§ **WHAT THE TASK REQUIRES**
Your task is to show every line in the listing below that includes "need".

>>>>>

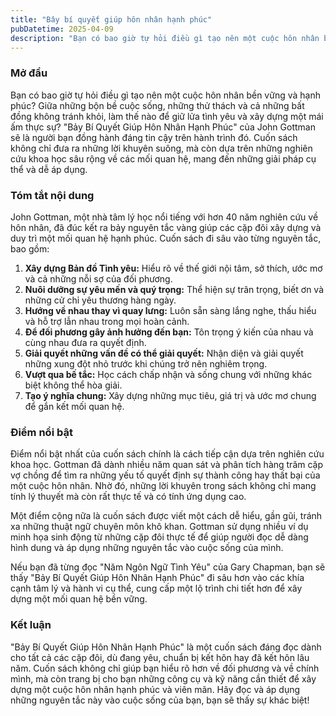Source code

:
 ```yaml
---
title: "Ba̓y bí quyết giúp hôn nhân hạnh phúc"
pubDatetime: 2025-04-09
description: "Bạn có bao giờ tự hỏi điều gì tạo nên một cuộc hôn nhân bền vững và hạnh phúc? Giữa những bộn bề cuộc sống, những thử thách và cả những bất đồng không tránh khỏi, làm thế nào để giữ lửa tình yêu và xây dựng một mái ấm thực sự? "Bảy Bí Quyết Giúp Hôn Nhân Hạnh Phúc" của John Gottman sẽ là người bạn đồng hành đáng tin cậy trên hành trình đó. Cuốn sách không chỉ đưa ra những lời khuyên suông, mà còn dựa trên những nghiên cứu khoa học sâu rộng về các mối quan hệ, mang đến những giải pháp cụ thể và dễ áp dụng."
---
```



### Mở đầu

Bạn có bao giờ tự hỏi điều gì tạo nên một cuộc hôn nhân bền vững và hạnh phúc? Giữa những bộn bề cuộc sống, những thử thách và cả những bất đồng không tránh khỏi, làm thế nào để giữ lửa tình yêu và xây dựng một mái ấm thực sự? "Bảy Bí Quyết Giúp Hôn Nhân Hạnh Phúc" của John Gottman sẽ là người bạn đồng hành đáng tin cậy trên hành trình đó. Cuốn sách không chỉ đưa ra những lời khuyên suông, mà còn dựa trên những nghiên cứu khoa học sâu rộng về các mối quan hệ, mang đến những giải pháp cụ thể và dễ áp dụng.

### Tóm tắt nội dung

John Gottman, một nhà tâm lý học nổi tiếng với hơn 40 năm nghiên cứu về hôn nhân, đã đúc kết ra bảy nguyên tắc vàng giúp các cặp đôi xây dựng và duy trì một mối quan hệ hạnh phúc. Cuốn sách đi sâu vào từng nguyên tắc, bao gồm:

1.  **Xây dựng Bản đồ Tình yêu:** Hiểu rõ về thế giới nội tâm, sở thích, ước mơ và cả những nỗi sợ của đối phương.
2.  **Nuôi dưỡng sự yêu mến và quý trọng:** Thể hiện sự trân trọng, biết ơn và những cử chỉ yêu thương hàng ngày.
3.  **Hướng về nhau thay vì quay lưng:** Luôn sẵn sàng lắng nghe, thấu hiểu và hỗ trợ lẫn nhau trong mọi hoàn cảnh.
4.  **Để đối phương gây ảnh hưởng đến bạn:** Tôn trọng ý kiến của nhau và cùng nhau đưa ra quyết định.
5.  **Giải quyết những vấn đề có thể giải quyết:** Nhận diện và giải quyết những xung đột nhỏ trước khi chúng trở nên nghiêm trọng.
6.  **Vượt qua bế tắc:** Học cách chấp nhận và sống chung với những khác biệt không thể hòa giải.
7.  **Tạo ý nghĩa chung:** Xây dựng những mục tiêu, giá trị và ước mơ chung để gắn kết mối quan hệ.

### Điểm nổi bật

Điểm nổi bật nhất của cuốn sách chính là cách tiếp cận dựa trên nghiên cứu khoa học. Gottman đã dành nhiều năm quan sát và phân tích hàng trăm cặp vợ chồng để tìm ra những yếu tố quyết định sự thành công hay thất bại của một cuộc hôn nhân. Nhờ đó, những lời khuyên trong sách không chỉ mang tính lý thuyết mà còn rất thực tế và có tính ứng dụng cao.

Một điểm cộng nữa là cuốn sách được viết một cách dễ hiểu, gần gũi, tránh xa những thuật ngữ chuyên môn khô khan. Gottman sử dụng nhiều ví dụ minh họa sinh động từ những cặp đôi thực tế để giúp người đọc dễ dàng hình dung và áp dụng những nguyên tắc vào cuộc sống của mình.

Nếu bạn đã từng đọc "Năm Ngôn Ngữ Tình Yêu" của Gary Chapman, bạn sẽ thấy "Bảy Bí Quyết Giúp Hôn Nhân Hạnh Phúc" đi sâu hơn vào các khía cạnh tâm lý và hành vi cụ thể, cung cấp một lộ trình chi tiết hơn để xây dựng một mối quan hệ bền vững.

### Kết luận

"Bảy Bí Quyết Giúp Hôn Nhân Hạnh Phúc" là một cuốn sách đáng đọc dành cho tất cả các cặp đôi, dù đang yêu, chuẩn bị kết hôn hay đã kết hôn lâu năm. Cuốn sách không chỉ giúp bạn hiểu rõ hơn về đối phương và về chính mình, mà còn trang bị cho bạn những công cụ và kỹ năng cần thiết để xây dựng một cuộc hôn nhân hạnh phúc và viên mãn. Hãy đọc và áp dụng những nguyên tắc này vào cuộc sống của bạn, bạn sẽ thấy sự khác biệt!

<<<<<
>>>>>

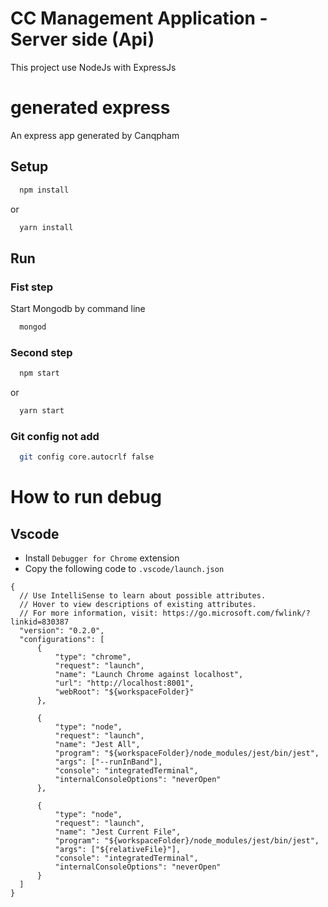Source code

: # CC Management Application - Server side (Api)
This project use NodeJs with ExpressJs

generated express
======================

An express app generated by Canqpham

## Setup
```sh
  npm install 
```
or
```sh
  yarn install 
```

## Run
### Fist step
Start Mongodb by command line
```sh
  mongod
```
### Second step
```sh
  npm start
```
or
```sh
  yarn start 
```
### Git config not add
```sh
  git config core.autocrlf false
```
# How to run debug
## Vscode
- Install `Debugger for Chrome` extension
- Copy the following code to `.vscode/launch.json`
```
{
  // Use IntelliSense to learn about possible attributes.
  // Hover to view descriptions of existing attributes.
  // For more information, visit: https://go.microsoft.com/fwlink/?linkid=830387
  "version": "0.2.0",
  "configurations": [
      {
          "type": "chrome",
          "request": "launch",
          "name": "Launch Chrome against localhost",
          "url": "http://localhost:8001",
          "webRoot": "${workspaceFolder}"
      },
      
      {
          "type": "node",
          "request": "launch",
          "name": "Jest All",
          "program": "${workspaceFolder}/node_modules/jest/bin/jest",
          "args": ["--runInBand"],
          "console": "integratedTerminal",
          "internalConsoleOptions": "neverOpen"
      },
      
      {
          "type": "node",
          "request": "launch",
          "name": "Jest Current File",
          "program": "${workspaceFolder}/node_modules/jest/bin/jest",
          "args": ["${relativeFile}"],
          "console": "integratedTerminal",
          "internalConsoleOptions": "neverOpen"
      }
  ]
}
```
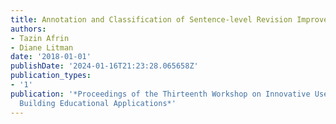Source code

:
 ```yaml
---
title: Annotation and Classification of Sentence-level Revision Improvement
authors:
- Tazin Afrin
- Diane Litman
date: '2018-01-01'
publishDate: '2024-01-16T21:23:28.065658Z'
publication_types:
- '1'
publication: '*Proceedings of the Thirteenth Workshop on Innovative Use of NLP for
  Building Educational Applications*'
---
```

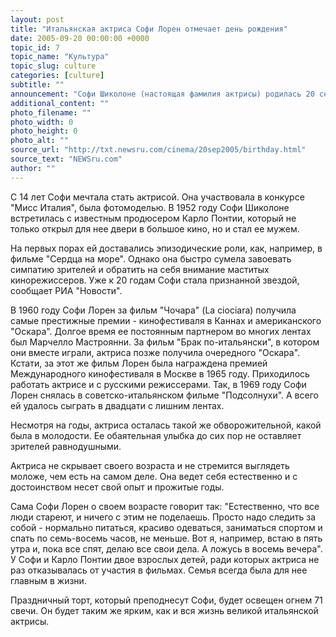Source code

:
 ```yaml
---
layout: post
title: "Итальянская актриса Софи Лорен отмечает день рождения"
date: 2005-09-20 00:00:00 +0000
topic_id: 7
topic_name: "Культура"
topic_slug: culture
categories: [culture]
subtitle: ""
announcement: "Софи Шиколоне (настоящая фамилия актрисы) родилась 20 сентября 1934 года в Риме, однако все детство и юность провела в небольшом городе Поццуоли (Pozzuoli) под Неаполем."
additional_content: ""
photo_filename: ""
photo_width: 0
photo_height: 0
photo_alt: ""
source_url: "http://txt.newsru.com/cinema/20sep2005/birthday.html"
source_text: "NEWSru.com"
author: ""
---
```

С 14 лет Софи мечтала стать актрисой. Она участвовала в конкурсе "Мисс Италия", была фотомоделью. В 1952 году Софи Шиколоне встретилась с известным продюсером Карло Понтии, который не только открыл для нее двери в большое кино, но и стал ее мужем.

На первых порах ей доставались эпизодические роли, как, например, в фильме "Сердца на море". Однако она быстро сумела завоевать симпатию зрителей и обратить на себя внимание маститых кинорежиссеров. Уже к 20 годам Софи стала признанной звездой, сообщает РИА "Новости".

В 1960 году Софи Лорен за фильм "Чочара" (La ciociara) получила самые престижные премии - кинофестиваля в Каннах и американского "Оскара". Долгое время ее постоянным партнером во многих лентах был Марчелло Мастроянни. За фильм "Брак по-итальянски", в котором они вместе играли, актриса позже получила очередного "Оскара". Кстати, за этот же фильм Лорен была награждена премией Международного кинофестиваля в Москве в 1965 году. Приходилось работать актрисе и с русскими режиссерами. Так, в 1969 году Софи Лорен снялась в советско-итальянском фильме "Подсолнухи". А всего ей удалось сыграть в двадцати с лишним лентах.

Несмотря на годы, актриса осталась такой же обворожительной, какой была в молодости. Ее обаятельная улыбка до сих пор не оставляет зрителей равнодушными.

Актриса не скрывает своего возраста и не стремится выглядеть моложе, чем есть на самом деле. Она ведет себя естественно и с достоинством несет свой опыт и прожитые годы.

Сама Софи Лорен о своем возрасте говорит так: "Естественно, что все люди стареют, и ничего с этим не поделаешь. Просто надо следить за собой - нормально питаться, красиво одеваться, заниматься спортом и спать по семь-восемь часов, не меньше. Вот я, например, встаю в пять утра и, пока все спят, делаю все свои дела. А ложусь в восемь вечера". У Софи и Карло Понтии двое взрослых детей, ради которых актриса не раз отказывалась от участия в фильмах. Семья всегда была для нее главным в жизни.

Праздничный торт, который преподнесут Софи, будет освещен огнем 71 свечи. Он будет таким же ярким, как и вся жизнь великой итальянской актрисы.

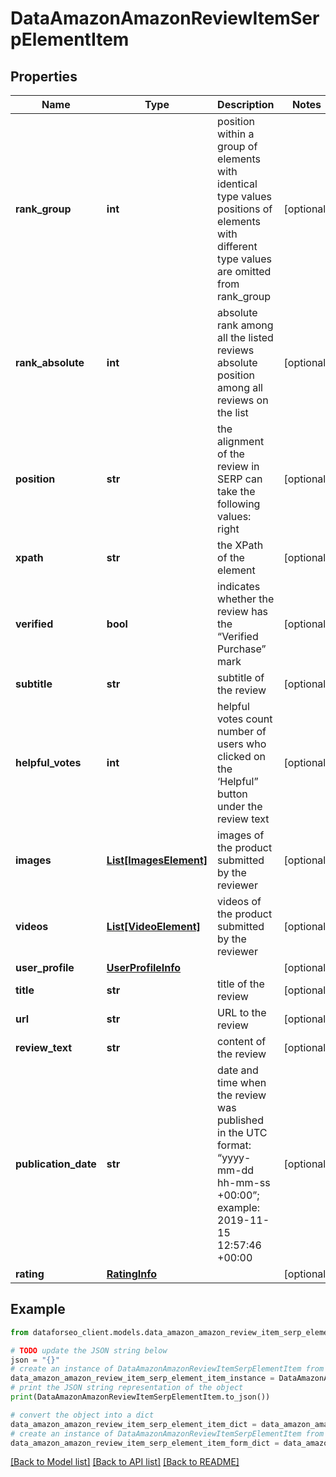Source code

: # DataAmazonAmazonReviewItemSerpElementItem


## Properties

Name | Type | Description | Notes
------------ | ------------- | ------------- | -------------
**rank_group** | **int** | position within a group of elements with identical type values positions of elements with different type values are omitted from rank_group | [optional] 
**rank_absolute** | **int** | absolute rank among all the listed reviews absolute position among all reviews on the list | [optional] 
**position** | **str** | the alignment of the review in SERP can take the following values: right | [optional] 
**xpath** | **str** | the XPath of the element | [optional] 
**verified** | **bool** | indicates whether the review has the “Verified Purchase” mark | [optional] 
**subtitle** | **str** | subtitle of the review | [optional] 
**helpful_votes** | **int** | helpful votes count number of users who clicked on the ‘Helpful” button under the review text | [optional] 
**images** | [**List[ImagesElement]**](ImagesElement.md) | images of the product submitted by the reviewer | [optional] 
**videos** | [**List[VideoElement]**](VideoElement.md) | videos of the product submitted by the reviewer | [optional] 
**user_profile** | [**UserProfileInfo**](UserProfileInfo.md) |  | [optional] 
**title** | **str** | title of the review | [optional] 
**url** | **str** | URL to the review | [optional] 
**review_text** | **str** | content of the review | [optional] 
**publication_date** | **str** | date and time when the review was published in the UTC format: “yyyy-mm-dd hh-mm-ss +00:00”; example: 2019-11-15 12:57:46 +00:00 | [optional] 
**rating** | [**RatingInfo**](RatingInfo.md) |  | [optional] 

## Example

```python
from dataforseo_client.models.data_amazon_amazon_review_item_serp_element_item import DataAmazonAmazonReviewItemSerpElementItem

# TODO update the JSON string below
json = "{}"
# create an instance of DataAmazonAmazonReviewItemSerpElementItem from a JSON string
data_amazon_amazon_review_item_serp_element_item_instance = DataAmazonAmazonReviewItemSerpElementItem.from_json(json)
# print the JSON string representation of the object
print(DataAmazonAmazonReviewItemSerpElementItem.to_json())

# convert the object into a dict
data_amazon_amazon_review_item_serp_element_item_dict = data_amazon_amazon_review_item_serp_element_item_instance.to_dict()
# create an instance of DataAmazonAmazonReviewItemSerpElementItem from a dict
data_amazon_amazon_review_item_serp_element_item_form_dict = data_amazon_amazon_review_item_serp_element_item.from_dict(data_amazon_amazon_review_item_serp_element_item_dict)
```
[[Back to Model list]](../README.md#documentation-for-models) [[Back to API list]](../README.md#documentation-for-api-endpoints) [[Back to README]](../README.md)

<<<<<
>>>>>

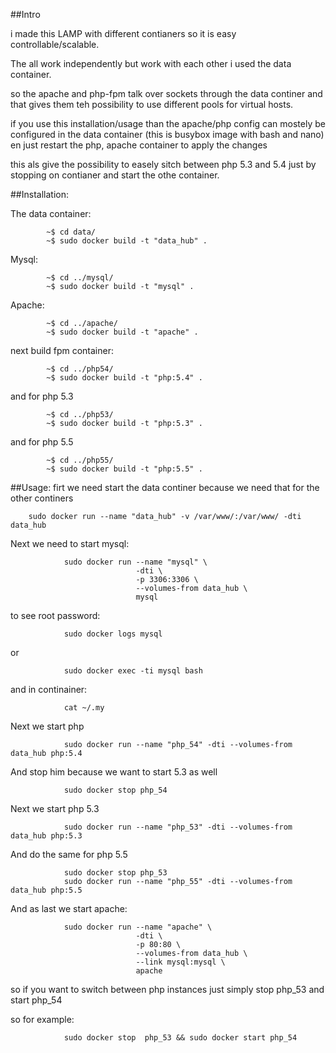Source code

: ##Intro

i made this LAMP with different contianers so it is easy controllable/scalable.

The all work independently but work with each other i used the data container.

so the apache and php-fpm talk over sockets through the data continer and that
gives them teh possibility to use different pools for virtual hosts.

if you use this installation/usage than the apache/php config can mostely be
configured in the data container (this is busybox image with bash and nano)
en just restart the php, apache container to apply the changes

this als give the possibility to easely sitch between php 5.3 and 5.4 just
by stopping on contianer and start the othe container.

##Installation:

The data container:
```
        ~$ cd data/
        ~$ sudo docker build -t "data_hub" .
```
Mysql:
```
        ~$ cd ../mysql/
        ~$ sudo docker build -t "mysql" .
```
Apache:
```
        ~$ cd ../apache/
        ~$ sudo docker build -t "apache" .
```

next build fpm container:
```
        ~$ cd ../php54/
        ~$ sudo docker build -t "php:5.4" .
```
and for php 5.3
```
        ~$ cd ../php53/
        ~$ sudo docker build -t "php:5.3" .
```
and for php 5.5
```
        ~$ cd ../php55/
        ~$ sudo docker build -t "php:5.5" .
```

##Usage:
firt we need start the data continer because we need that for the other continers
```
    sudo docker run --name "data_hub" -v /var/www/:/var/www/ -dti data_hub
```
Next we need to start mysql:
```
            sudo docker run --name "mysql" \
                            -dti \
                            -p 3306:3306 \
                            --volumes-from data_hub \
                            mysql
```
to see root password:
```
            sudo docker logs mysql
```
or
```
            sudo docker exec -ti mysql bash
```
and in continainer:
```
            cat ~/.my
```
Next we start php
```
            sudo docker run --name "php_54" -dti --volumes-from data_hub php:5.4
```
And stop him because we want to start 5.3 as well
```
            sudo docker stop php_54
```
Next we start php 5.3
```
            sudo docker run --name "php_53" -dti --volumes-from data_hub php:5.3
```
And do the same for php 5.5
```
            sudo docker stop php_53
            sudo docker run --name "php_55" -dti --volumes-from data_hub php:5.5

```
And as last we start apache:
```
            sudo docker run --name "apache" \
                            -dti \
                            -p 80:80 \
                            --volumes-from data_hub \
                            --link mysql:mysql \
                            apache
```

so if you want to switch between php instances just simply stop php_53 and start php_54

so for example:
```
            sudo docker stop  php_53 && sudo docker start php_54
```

<<<<<

§ **OUTPUT FOR THIS TASK**
firt we need start the data continer because we need that for the other continers
Next we need to start mysql:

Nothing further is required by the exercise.